What the task asks.
If a line in the entries below contains "master调度", copy it.

Document images with source code:
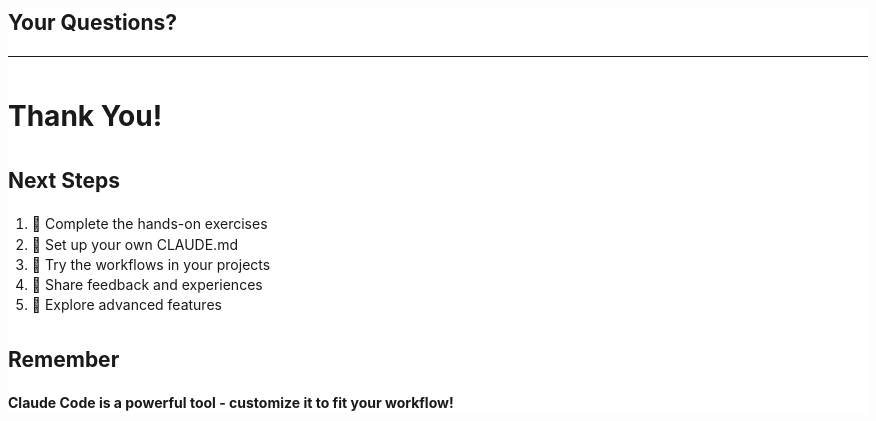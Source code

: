 ## Your Questions?

---

# Thank You!

## Next Steps

1. 📝 Complete the hands-on exercises
2. 🔧 Set up your own CLAUDE.md
3. 🚀 Try the workflows in your projects
4. 💬 Share feedback and experiences
5. 🌟 Explore advanced features

## Remember
**Claude Code is a powerful tool - customize it to fit your workflow!**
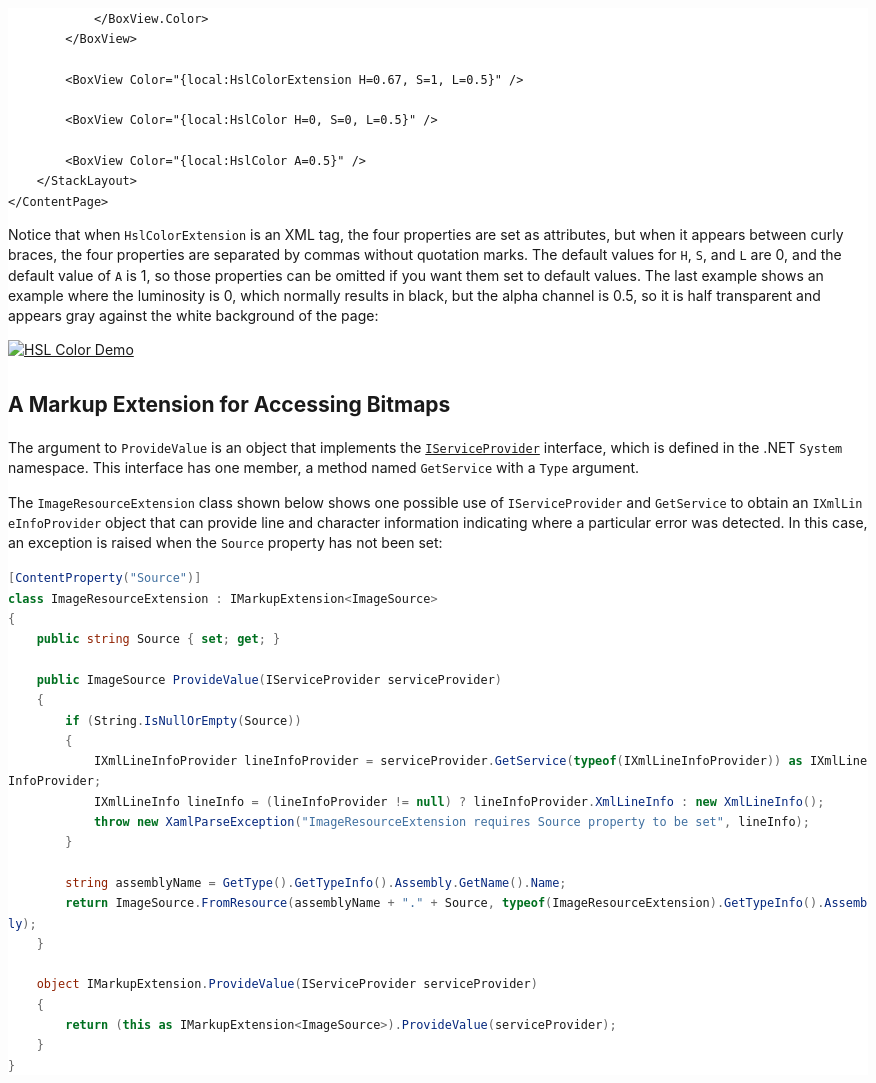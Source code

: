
 ```xaml
            </BoxView.Color>
        </BoxView>

        <BoxView Color="{local:HslColorExtension H=0.67, S=1, L=0.5}" />

        <BoxView Color="{local:HslColor H=0, S=0, L=0.5}" />

        <BoxView Color="{local:HslColor A=0.5}" />
    </StackLayout>
</ContentPage>
```

Notice that when `HslColorExtension` is an XML tag, the four properties are set as attributes, but when it appears between curly braces, the four properties are separated by commas without quotation marks. The default values for `H`, `S`, and `L` are 0, and the default value of `A` is 1, so those properties can be omitted if you want them set to default values. The last example shows an example where the luminosity is 0, which normally results in black, but the alpha channel is 0.5, so it is half transparent and appears gray against the white background of the page:

[![HSL Color Demo](creating-images/hslcolordemo-small.png "HSL Color Demo")](creating-images/hslcolordemo-large.png#lightbox "HSL Color Demo")

## A Markup Extension for Accessing Bitmaps

The argument to `ProvideValue` is an object that implements the [`IServiceProvider`](xref:System.IServiceProvider) interface, which is defined in the .NET `System` namespace. This interface has one member, a method named `GetService` with a `Type` argument.

The `ImageResourceExtension` class shown below shows one possible use of `IServiceProvider` and `GetService` to obtain an `IXmlLineInfoProvider` object that can provide line and character information indicating where a particular error was detected. In this case, an exception is raised when the `Source` property has not been set:

```csharp
[ContentProperty("Source")]
class ImageResourceExtension : IMarkupExtension<ImageSource>
{
    public string Source { set; get; }

    public ImageSource ProvideValue(IServiceProvider serviceProvider)
    {
        if (String.IsNullOrEmpty(Source))
        {
            IXmlLineInfoProvider lineInfoProvider = serviceProvider.GetService(typeof(IXmlLineInfoProvider)) as IXmlLineInfoProvider;
            IXmlLineInfo lineInfo = (lineInfoProvider != null) ? lineInfoProvider.XmlLineInfo : new XmlLineInfo();
            throw new XamlParseException("ImageResourceExtension requires Source property to be set", lineInfo);
        }

        string assemblyName = GetType().GetTypeInfo().Assembly.GetName().Name;
        return ImageSource.FromResource(assemblyName + "." + Source, typeof(ImageResourceExtension).GetTypeInfo().Assembly);
    }

    object IMarkupExtension.ProvideValue(IServiceProvider serviceProvider)
    {
        return (this as IMarkupExtension<ImageSource>).ProvideValue(serviceProvider);
    }
}
```
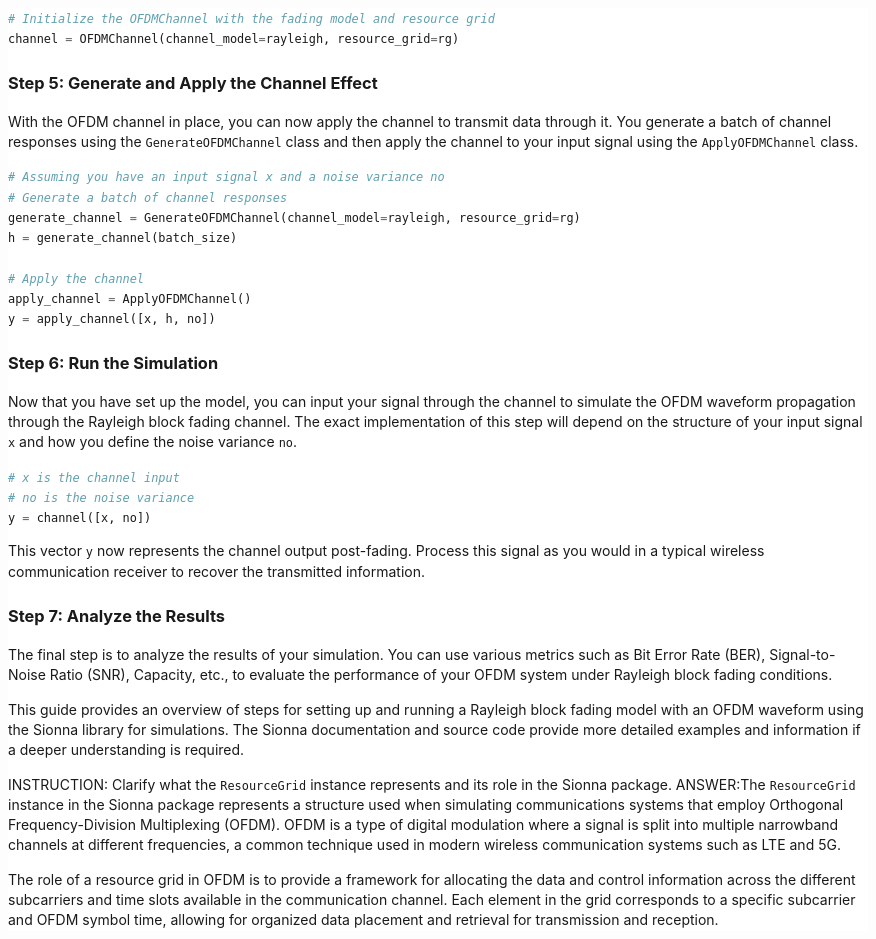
 ```python
# Initialize the OFDMChannel with the fading model and resource grid
channel = OFDMChannel(channel_model=rayleigh, resource_grid=rg)
```

### Step 5: Generate and Apply the Channel Effect
With the OFDM channel in place, you can now apply the channel to transmit data through it. You generate a batch of channel responses using the `GenerateOFDMChannel` class and then apply the channel to your input signal using the `ApplyOFDMChannel` class.

```python
# Assuming you have an input signal x and a noise variance no
# Generate a batch of channel responses
generate_channel = GenerateOFDMChannel(channel_model=rayleigh, resource_grid=rg)
h = generate_channel(batch_size)

# Apply the channel
apply_channel = ApplyOFDMChannel()
y = apply_channel([x, h, no])
```

### Step 6: Run the Simulation
Now that you have set up the model, you can input your signal through the channel to simulate the OFDM waveform propagation through the Rayleigh block fading channel. The exact implementation of this step will depend on the structure of your input signal `x` and how you define the noise variance `no`.

```python
# x is the channel input
# no is the noise variance
y = channel([x, no])
```

This vector `y` now represents the channel output post-fading. Process this signal as you would in a typical wireless communication receiver to recover the transmitted information.

### Step 7: Analyze the Results
The final step is to analyze the results of your simulation. You can use various metrics such as Bit Error Rate (BER), Signal-to-Noise Ratio (SNR), Capacity, etc., to evaluate the performance of your OFDM system under Rayleigh block fading conditions.

This guide provides an overview of steps for setting up and running a Rayleigh block fading model with an OFDM waveform using the Sionna library for simulations. The Sionna documentation and source code provide more detailed examples and information if a deeper understanding is required.

INSTRUCTION: Clarify what the `ResourceGrid` instance represents and its role in the Sionna package.
ANSWER:The `ResourceGrid` instance in the Sionna package represents a structure used when simulating communications systems that employ Orthogonal Frequency-Division Multiplexing (OFDM). OFDM is a type of digital modulation where a signal is split into multiple narrowband channels at different frequencies, a common technique used in modern wireless communication systems such as LTE and 5G.

The role of a resource grid in OFDM is to provide a framework for allocating the data and control information across the different subcarriers and time slots available in the communication channel. Each element in the grid corresponds to a specific subcarrier and OFDM symbol time, allowing for organized data placement and retrieval for transmission and reception.
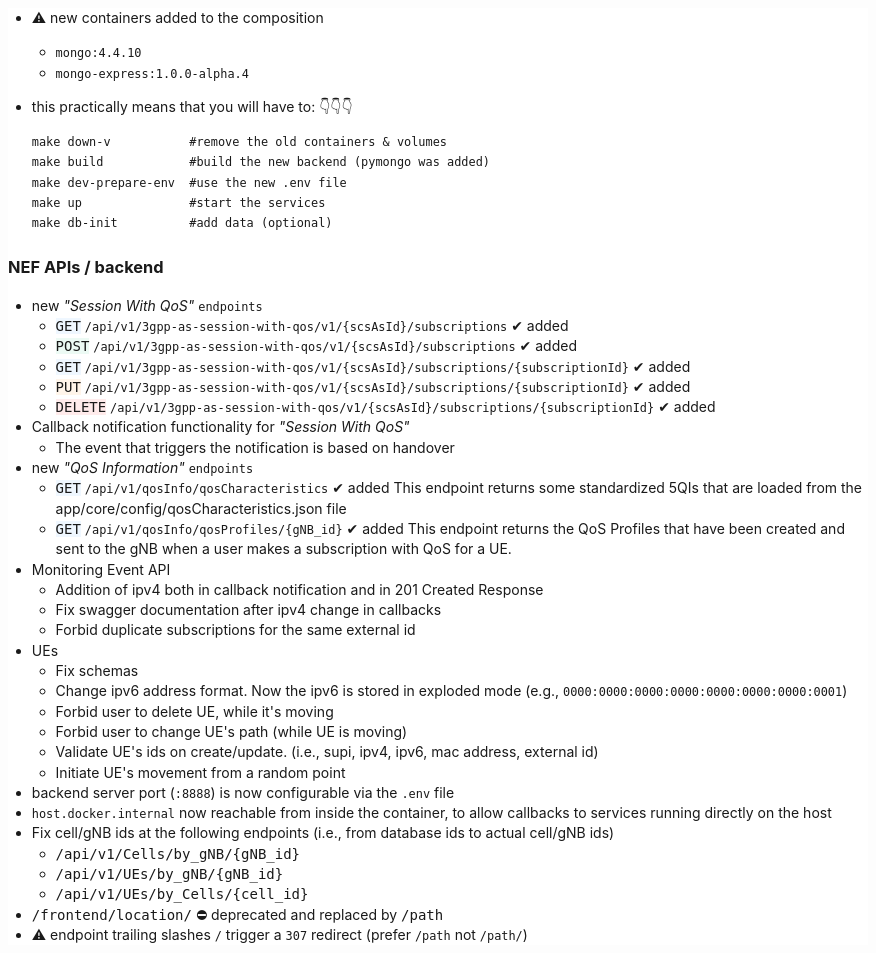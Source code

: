 - ⚠ new containers added to the composition
   - `mongo:4.4.10`
   - `mongo-express:1.0.0-alpha.4`
 - this practically means that you will have to: 👇👇👇

       make down-v           #remove the old containers & volumes
       make build            #build the new backend (pymongo was added)
       make dev-prepare-env  #use the new .env file
       make up               #start the services
       make db-init          #add data (optional)


### NEF APIs / backend

 - new *"Session With QoS"* `endpoints`
     - <kbd style="background-color:#eff7ff;">GET</kbd> `/api/v1/3gpp-as-session-with-qos/v1/{scsAsId}/subscriptions` ✔ added
     - <kbd style="background-color:#ecfaf4;">POST</kbd> `/api/v1/3gpp-as-session-with-qos/v1/{scsAsId}/subscriptions` ✔ added
     - <kbd style="background-color:#eff7ff;">GET</kbd> `/api/v1/3gpp-as-session-with-qos/v1/{scsAsId}/subscriptions/{subscriptionId}` ✔ added
     - <kbd style="background-color:#fff5ea;">PUT</kbd> `/api/v1/3gpp-as-session-with-qos/v1/{scsAsId}/subscriptions/{subscriptionId}` ✔ added
     - <kbd style="background-color:#ffebeb;">DELETE</kbd> `/api/v1/3gpp-as-session-with-qos/v1/{scsAsId}/subscriptions/{subscriptionId}` ✔ added
- Callback notification functionality for *"Session With QoS"*
    - The event that triggers the notification is based on handover
- new *"QoS Information"* `endpoints`
    - <kbd style="background-color:#eff7ff;">GET</kbd> `/api/v1/qosInfo/qosCharacteristics`  ✔ added
      This endpoint returns some standardized 5QIs that are loaded from the          app/core/config/qosCharacteristics.json file
    - <kbd style="background-color:#eff7ff;">GET</kbd> `/api/v1/qosInfo/qosProfiles/{gNB_id}` ✔ added
      This endpoint returns the QoS Profiles that have been created and sent to the gNB when a user makes a subscription with QoS for a UE.
- Monitoring Event API
     - Addition of ipv4 both in callback notification and in 201 Created Response
     - Fix swagger documentation after ipv4 change in callbacks
     - Forbid duplicate subscriptions for the same external id
- UEs
    - Fix schemas
    - Change ipv6 address format. Now the ipv6 is stored in exploded mode (e.g., `0000:0000:0000:0000:0000:0000:0000:0001`)
    - Forbid user to delete UE, while it's moving
    - Forbid user to change UE's path (while UE is moving)
    - Validate UE's ids on create/update. (i.e., supi, ipv4, ipv6, mac address, external id)
    - Initiate UE's movement from a random point
- backend server port (`:8888`) is now configurable via the `.env` file
 - `host.docker.internal` now reachable from inside the container, to allow callbacks to services running directly on the host
 - Fix cell/gNB ids at the following endpoints (i.e., from database ids to actual cell/gNB ids)
     - <kbd>/api/v1/Cells/by_gNB/{gNB_id}</kbd>
     - <kbd>/api/v1/UEs/by_gNB/{gNB_id}</kbd>
     - <kbd>/api/v1/UEs/by_Cells/{cell_id}</kbd>
 - <kbd>/frontend/location/</kbd> ⛔ deprecated and replaced by <kbd>/path</kbd>
 - ⚠ endpoint trailing slashes `/` trigger a `307` redirect (prefer `/path` not `/path/`)
 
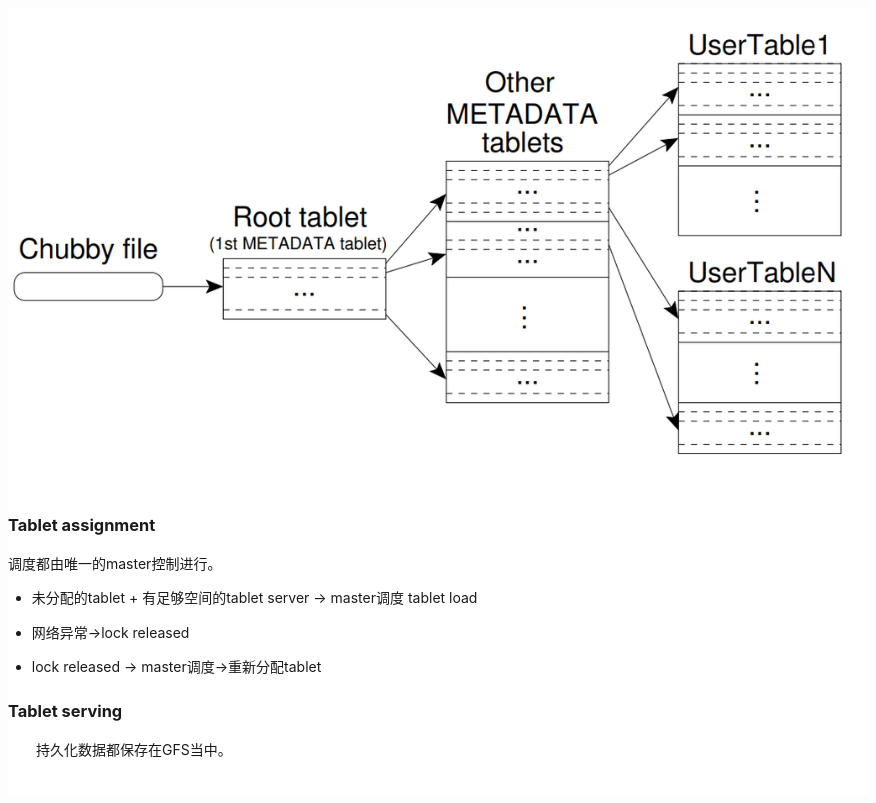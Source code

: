 ![](./image_1.png)

### Tablet assignment

调度都由唯一的master控制进行。

- 未分配的tablet + 有足够空间的tablet server → master调度 tablet load

- 网络异常→lock released

- lock released → master调度→重新分配tablet

### Tablet serving

&ensp;&ensp;&ensp;&ensp;持久化数据都保存在GFS当中。

&ensp;&ensp;&ensp;&ensp;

Your solution.
- 未分配的tablet + 有足够空间的tablet server → master调度 tablet load
- lock released → master调度→重新分配tablet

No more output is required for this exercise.